The Silver Bowl, by Diane Stanley (Harper Collins, YA/middle grade, 320 pages) is one of those very pleasant fantasy books that is tailor-made for the 11 or 12 year old girl looking for an engrossing escape from the real world. It's set in a medieval not-quite Europe, and tells how a 7-year-old pot scrubber in the castle kitchen grew up to become a brave girl, with a magical gift that helps her break the sinister magical curse that has brought death to her country's royal family.

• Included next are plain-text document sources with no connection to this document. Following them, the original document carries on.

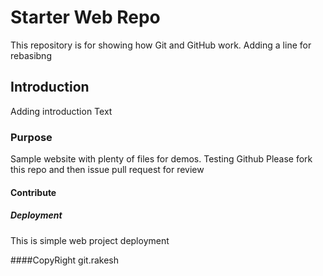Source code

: # Starter Web Repo

This repository is for showing how Git and GitHub work. Adding a line for rebasibng

## Introduction

Adding introduction Text

### Purpose

Sample website with plenty of files for demos. Testing Github
Please fork this repo and then issue pull request for review


#### Contribute

##### Deployment
This is simple web project deployment


####CopyRight
git.rakesh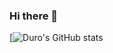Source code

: ### Hi there 👋

[![Duro's GitHub stats](https://github-readme-stats.vercel.app/api?username=DuroGFX&theme=dark&show_icons=true)

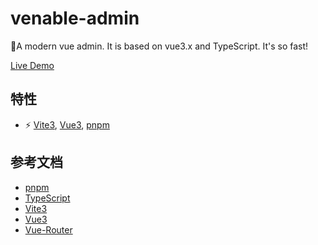 # venable-admin
🚀A modern vue admin. It is based on vue3.x and TypeScript. It's so fast!

[Live Demo](https://xbmlz.github.io/venable-admin/)
## 特性

- ⚡️ [Vite3](https://cn.vitejs.dev/), [Vue3](https://cn.vuejs.org/), [pnpm](https://pnpm.io/)

## 参考文档

- [pnpm](https://pnpm.io/)
- [TypeScript](https://www.typescriptlang.org/zh/)
- [Vite3](https://cn.vitejs.dev/)
- [Vue3](https://cn.vuejs.org/)
- [Vue-Router](https://router.vuejs.org/zh)

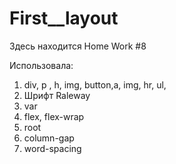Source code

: # First__layout
Здесь находится Home Work #8

Использовала:
1. div, p , h, img, button,a, img, hr, ul,
2. Шрифт Raleway
3. var
4. flex, flex-wrap
5. root
6. column-gap
7. word-spacing
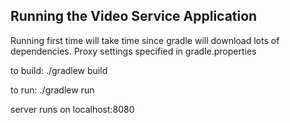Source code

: ## Running the Video Service Application

Running first time will take time since gradle will download lots of dependencies.
Proxy settings specified in gradle.properties

to build:
./gradlew build

to run:
./gradlew run

server runs on localhost:8080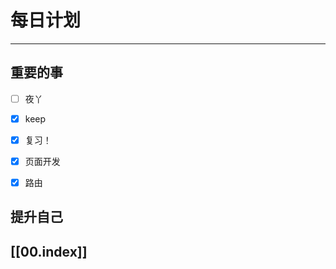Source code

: 
# 每日计划
---
## 重要的事

- [ ]    夜丫
- [x]   keep
- [x]  复习！
- [x] 页面开发
- [x] 路由



## 提升自己

  



## [[00.index]]










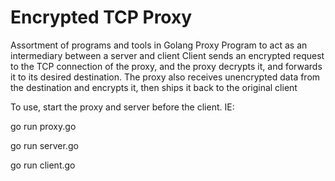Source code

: # Encrypted TCP Proxy
Assortment of programs and tools in Golang
Proxy Program to act as an intermediary between a server and client
Client sends an encrypted request to the TCP connection of the proxy, and the proxy
decrypts it, and forwards it to its desired destination. The proxy also receives unencrypted data from the destination
and encrypts it, then ships it back to the original client

To use, start the proxy and server before the client. IE:

go run proxy.go

go run server.go

go run client.go

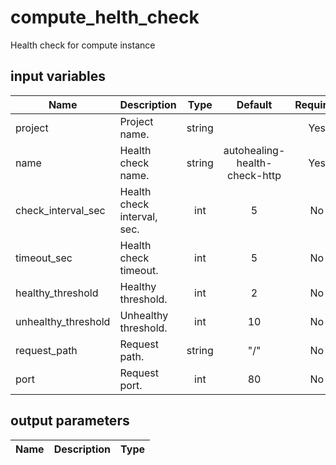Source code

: # compute_helth_check

Health check for compute instance

## input variables

| Name | Description | Type | Default | Required |
|------|-------------|:----:|:-----:|:-----:|
|project|Project name.|string||Yes|
|name|Health check name.|string|autohealing-health-check-http|Yes|
|check_interval_sec|Health check interval, sec.|int|5|No|
|timeout_sec|Health check timeout.|int|5|No|
|healthy_threshold|Healthy threshold.|int|2|No|
|unhealthy_threshold|Unhealthy threshold.|int|10|No|
|request_path|Request path.|string|"/"|No|
|port|Request port.|int|80|No|


## output parameters

| Name | Description | Type |
|------|-------------|:----:|
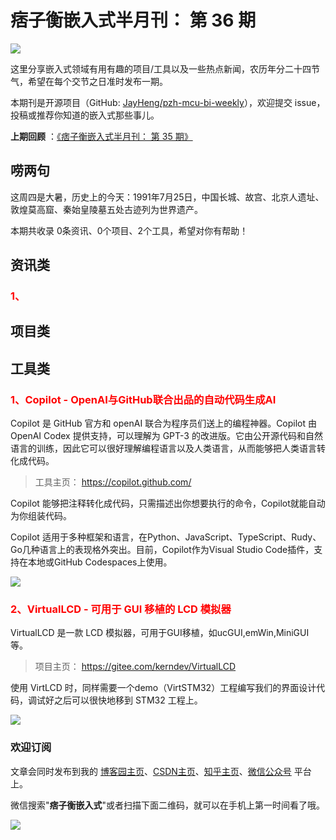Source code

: # 痞子衡嵌入式半月刊： 第 36 期

![](http://henjay724.com/image/cnblogs/pzh_mcu_bi_weekly.PNG)

这里分享嵌入式领域有用有趣的项目/工具以及一些热点新闻，农历年分二十四节气，希望在每个交节之日准时发布一期。

本期刊是开源项目（GitHub: [JayHeng/pzh-mcu-bi-weekly](https://github.com/JayHeng/pzh-mcu-bi-weekly)），欢迎提交 issue，投稿或推荐你知道的嵌入式那些事儿。

**上期回顾** ：[《痞子衡嵌入式半月刊： 第 35 期》](https://www.cnblogs.com/henjay724/p/15000007.html)

## 唠两句

这周四是大暑，历史上的今天：1991年7月25日，中国长城、故宫、北京人遗址、敦煌莫高窟、秦始皇陵墓五处古迹列为世界遗产。

本期共收录 0条资讯、0个项目、2个工具，希望对你有帮助！

## 资讯类

### <font color="red">1、</font>


## 项目类



## 工具类

### <font color="red">1、Copilot - OpenAI与GitHub联合出品的自动代码生成AI</font>

Copilot 是 GitHub 官方和 openAI 联合为程序员们送上的编程神器。Copilot 由 OpenAI Codex 提供支持，可以理解为 GPT-3 的改进版。它由公开源代码和自然语言的训练，因此它可以很好理解编程语言以及人类语言，从而能够把人类语言转化成代码。

> 工具主页： https://copilot.github.com/

Copilot 能够把注释转化成代码，只需描述出你想要执行的命令，Copilot就能自动为你组装代码。

Copilot 适用于多种框架和语言，在Python、JavaScript、TypeScript、Rudy、Go几种语言上的表现格外突出。目前，Copilot作为Visual Studio Code插件，支持在本地或GitHub Codespaces上使用。

![](http://henjay724.com/image/biweekly20210725/Copilot.PNG)

### <font color="red">2、VirtualLCD - 可用于 GUI 移植的 LCD 模拟器</font>

VirtualLCD 是一款 LCD 模拟器，可用于GUI移植，如ucGUI,emWin,MiniGUI等。

> 项目主页： https://gitee.com/kerndev/VirtualLCD

使用 VirtLCD 时，同样需要一个demo（VirtSTM32）工程编写我们的界面设计代码，调试好之后可以很快地移到 STM32 工程上。

![](http://henjay724.com/image/biweekly20210725/VirtualLCD.PNG)

### 欢迎订阅

文章会同时发布到我的 [博客园主页](https://www.cnblogs.com/henjay724/)、[CSDN主页](https://blog.csdn.net/henjay724)、[知乎主页](https://www.zhihu.com/people/henjay724)、[微信公众号](http://weixin.sogou.com/weixin?type=1&query=痞子衡嵌入式) 平台上。

微信搜索"__痞子衡嵌入式__"或者扫描下面二维码，就可以在手机上第一时间看了哦。

![](http://henjay724.com/image/github/pzhMcu_qrcode_258x258.jpg)

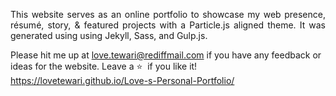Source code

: 

 <p align="justify">This website serves as an online portfolio to showcase my web presence, résumé, story, & featured projects with a Particle.js aligned theme. It was generated using using Jekyll, Sass, and Gulp.js.</p>


Please hit me up at love.tewari@rediffmail.com if you have any feedback or ideas for the website. Leave a :star: &nbsp;if you like it!
https://lovetewari.github.io/Love-s-Personal-Portfolio/
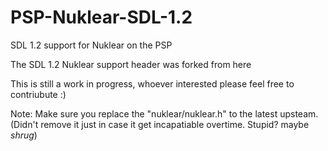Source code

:# PSP-Nuklear-SDL-1.2
SDL 1.2 support for Nuklear on the PSP

The SDL 1.2 Nuklear support header was forked from here 

This is still a work in progress, whoever interested please feel free to contriubute :)

Note: Make sure you replace the "nuklear/nuklear.h" to the latest upsteam.
(Didn't remove it just in case it get incapatiable overtime. Stupid? maybe *shrug*)
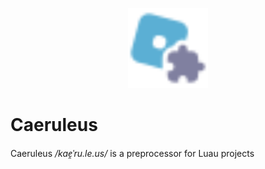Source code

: <p align="center">
  <img width=128 alt="Caeruleus" src="doc/logo.svg"/>
</p>

# Caeruleus

Caeruleus _/kae̯ˈru.le.us/_ is a preprocessor for Luau projects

Young Molly's pot scrubbing skills were so great that she was promoted to polishing the royal silver. The most precious thing she was assigned was the great silver bowl in which the royal hands were washed. But as she polishes, she sees visions...and through these visions she learns of a dark curse that is threatening the lives of the royal family. When magical wolves break into the castle, savagely attacking the queen and her children, Molly and her stable-boy friend, Tobias, save the life of Prince Alaric (beautiful, but, not unnaturally, a snob). But keeping him alive means breaking the curse once and for all....and to do that, Molly must figure out the secrets held by the silver bowl, and her own family's role in the magic it contains.
The plot is clearly based on a substantial amount of magic, but the magic is kept, as it were, in its proper place. It's certainly enough to lend enchantment to the view, but it doesn't overwhelm the day to day actions of the characters. It's these quotidian details that most pleased me about this book, but that being said, I love the way in which Molly's gift is tied to the silversmithing heritage of her family, craft magic being a great favorite of mine!

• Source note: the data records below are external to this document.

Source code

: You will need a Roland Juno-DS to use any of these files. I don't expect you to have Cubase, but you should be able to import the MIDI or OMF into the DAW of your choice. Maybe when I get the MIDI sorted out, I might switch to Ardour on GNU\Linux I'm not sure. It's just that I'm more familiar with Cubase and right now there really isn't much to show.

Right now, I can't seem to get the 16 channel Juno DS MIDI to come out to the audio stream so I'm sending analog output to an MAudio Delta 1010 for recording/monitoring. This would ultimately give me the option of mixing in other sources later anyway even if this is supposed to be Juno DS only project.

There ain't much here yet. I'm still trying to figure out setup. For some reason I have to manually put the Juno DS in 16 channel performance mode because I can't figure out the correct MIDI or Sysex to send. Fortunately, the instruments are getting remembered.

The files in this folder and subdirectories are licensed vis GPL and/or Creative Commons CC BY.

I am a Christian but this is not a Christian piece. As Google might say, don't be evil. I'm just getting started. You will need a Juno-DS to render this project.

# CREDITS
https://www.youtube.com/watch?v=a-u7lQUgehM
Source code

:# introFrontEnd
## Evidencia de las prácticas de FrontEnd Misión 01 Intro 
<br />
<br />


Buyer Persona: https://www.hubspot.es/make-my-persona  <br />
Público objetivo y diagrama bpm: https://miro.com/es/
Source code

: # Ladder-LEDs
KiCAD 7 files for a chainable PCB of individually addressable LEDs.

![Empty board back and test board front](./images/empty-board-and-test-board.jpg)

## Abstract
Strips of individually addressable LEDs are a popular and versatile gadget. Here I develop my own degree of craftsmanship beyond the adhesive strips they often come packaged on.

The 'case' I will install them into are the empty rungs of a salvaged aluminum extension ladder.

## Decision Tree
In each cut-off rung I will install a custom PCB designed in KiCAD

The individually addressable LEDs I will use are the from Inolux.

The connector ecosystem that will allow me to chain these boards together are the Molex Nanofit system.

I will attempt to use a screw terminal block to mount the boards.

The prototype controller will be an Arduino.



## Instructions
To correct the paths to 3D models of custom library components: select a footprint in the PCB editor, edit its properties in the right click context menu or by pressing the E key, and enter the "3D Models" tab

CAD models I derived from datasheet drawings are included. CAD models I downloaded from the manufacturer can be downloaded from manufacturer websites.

The mystery of the silver bowl is intriguing, the characters are engaging, and the development of the relationships between Molly, Tobias, and Alaric is a pleasure to read about. Although things are, perhaps, a bit slow to get going (for those who don't enjoy silver polishing), once things start happening, it all moves along with a nice briskness.
I have one very minor reservation about The Silver Bowl-occasionally the prose that Molly uses in her first person narration felt a tad stiff, as if Stanley were aiming for a more "medievally" feel, with little phrases, like "I could scarce believe it" and "I grew ever more anxious." Some readers might find this adds to the medieval world-building, others might find a bit forced. And likewise, given that Molly has had no formal education at all, and has spent her childhood in the kitchen scrubbing pots, she has a surprisingly erudite vocabulary.
This is marketed as YA, but it has a very middle-grade feel. There's a bit of violence (but not too terrible) and although romance is in the air, it isn't happening quite yet... Happily, there will be a chance for that in the future--from Diane Stanley's website comes this news: "I have recently finished book two, THE RAVEN OF HARROWSGODE, in which Molly explores the source and nature of her ever-changing magical gift." Goodie!
The Silver Bowl is included in Booklist's Top 10 SF/Fantasy for Youth, the full list is here, in their May 15, 2011 issue, a list on which it stands out for being a relatively gentle fantasy, good for middle grade readers. Here's another review at Book Aunt.
Highly recommended to fans of Jessica Day George, Gail Carson Levine, and Shannon Hale.